Obecność chimerycznego filmowca w konkursie głównym jednego z najważniejszych festiwali na świecie jest jednym z największych zaskoczeń tegorocznej rywalizacji o Złotego Lwa. Po koszmarkach w stylu The Canyons (2013) i Zanim nadejdzie noc (2014) reżyser miał coś światu do udowodnienia i First Reformed jest z pewnością elementem planu „rehabilitacji” Schradera w oczach widzów i krytyków. Opowiada o byłym wojskowym kapelanie (Ethan Hawke) w maleńkiej parafii gdzieś w stanie Nowy Jork, która niegdyś służyła za kryjówkę dla uciekających do Kanady niewolników. Dziś pełniąca głównie funkcję turystyczną, została zepchnięta na drugi plan przez katolicką organizację Abundant Life, prowadzoną przez charyzmatycznego pastora (w tej roli Cedric the Entertainer). Wielebny Toller funkcjonuje więc gdzieś pomiędzy swoją nieco zapomnianą parafią a katolicką korporacją, która zamierza zorganizować huczne obchody 250-lecia parafii. Narracja First Reformed postępuje w miarę postępu przygotowań do tej uroczystości, ale nie ona jest fabularnie najważniejsza – problemem najwyższej wagi okazuje się dramat, jaki przeżywa jedna z rodzin w parafii.
Podobne wpisy
Nie chcąc zdradzać zbyt wiele z bardzo interesującej fabuły, napiszę jedynie, że owe dramatyczne wydarzenia odcisną wielkie piętno na wielebnym Tollerze, który – sam zmagający się z wieloma problemami, aktualnymi i tymi z przeszłości – na skutek kontaktu z małżeństwem Mary (Amanda Seyfried) i Michaela (Philip Ettinger) przechodzi dogłębną przemianę. Sposób jej ukazania z pewnością mógłby być lepszy – całość rozgrywa się dość szybko, a motywy owej metamorfozy są nieco chwiejne, ale można zrozumieć niepokój i wątpliwości, które odczuwa główny bohater. Ani przez moment nie wątpi w istnienie Boga, to nie jest film o kryzysie powołania czy wiary – wielebny żyje jednak na dwóch płaszczyznach, sacrum i profanum, nie wiedząc do końca, której z nich poświęcić się do końca. Dla Tollera Biblia, która cytowana jest w First Reformed często i nabożnie, nie jest kodeksem, który należy ślepo wypełniać, lecz zbiorem wskazówek, które konfrontuje ze współczesną codziennością. I właśnie wtedy, gdy owe wskazówki go zawodzą, zachodzi w wielebnym przemiana, która istotnie oddali go od duchowieństwa.

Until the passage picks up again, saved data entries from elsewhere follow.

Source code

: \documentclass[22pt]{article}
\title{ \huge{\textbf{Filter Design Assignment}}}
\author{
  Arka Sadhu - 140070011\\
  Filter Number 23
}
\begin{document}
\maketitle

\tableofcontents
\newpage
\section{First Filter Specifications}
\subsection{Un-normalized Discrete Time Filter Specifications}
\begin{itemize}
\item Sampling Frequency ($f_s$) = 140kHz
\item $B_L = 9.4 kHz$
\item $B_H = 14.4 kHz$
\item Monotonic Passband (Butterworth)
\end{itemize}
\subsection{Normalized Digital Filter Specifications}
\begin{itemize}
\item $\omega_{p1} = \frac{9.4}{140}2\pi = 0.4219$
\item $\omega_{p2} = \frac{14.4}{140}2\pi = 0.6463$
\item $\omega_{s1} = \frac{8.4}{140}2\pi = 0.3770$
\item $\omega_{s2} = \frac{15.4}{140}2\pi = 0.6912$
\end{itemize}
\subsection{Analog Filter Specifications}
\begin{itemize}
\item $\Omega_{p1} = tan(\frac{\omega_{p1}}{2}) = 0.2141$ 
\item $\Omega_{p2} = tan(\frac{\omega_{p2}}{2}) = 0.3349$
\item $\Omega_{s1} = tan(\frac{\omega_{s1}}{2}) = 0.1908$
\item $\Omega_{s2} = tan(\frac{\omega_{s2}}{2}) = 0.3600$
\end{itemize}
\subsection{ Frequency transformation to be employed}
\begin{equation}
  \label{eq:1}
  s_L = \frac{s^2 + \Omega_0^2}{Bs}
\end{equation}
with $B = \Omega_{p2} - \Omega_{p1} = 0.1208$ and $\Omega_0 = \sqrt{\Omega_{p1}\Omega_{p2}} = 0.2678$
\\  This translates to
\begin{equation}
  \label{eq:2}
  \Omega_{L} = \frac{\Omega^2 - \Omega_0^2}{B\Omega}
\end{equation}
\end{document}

First Reformed to kolejny po Downsizing film konkursowy, w którym ekologia, natura i nasza za nie odpowiedzialność mają kluczowe znaczenie fabularne. Schrader stworzył film, w którym kwestie religijne, społeczne, polityczne i ekologiczne splatają się w na pozór trudnej do wyobrażenia, ale w gruncie rzeczy wiarygodnej historii, w której jeden człowiek niesie na swoich barkach własną tragedię, problemy zaprzyjaźnionej rodziny, a nawet losy całego świata. I rzeczywiście, znakomita rola Ethana Hawke’a zmierza momentami w kierunku męczeństwa, ale to tylko pozory – w ostatecznym rozrachunku wielebny Toller okaże się nie księdzem, nie byłym żołnierzem, nie zbawcą lokalnej społeczności, ale po prostu zwykłym śmiertelnikiem.
Wygląda na to, że Paula Schradera nie można jeszcze całkiem skreślać.